(Beginning of Source data)
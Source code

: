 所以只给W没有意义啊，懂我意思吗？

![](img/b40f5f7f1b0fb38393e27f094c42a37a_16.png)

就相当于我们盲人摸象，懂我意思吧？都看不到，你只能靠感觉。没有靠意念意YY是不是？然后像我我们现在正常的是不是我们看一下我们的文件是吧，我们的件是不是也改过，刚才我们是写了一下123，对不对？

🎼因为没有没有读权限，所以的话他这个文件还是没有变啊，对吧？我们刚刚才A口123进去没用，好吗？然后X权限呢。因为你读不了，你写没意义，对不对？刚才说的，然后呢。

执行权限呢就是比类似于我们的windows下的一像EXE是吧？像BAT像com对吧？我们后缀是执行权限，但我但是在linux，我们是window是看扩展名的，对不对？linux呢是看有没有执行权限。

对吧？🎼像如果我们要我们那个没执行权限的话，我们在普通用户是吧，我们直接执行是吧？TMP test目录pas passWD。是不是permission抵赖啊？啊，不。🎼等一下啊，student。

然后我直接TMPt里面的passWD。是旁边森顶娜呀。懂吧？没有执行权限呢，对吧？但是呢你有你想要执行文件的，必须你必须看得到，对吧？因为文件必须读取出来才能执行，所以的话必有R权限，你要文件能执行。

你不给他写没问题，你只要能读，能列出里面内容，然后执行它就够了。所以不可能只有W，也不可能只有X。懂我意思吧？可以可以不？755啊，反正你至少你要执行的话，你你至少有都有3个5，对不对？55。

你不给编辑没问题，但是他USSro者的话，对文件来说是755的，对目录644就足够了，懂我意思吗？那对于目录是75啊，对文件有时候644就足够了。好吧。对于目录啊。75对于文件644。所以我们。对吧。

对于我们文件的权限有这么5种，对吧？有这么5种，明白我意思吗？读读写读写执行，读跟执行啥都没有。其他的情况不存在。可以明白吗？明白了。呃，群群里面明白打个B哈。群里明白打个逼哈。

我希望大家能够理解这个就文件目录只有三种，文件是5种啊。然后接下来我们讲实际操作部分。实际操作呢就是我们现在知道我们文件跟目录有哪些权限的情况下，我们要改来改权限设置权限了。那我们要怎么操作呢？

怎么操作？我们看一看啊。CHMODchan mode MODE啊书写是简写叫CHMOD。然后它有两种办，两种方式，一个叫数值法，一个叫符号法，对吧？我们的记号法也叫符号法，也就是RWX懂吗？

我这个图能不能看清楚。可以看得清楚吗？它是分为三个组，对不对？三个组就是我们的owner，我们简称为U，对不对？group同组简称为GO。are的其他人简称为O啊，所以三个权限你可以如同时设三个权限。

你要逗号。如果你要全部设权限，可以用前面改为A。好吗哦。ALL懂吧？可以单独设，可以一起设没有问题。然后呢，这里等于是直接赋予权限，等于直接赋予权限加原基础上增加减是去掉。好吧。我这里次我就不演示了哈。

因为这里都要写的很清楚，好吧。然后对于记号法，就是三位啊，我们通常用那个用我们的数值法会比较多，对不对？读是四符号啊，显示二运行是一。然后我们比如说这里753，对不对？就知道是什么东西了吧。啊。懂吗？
(End of Source data)
*Problem statement*. Each line from the top of the records down to the one with "你不给他写没问题，你只要能读" must be retyped exactly; include both ends and nothing else.

*Response below*.
Source code

: 所以只给W没有意义啊，懂我意思吗？

![](img/b40f5f7f1b0fb38393e27f094c42a37a_16.png)

就相当于我们盲人摸象，懂我意思吧？都看不到，你只能靠感觉。没有靠意念意YY是不是？然后像我我们现在正常的是不是我们看一下我们的文件是吧，我们的件是不是也改过，刚才我们是写了一下123，对不对？

🎼因为没有没有读权限，所以的话他这个文件还是没有变啊，对吧？我们刚刚才A口123进去没用，好吗？然后X权限呢。因为你读不了，你写没意义，对不对？刚才说的，然后呢。

执行权限呢就是比类似于我们的windows下的一像EXE是吧？像BAT像com对吧？我们后缀是执行权限，但我但是在linux，我们是window是看扩展名的，对不对？linux呢是看有没有执行权限。

对吧？🎼像如果我们要我们那个没执行权限的话，我们在普通用户是吧，我们直接执行是吧？TMP test目录pas passWD。是不是permission抵赖啊？啊，不。🎼等一下啊，student。

然后我直接TMPt里面的passWD。是旁边森顶娜呀。懂吧？没有执行权限呢，对吧？但是呢你有你想要执行文件的，必须你必须看得到，对吧？因为文件必须读取出来才能执行，所以的话必有R权限，你要文件能执行。

你不给他写没问题，你只要能读，能列出里面内容，然后执行它就够了。所以不可能只有W，也不可能只有X。懂我意思吧？可以可以不？755啊，反正你至少你要执行的话，你你至少有都有3个5，对不对？55。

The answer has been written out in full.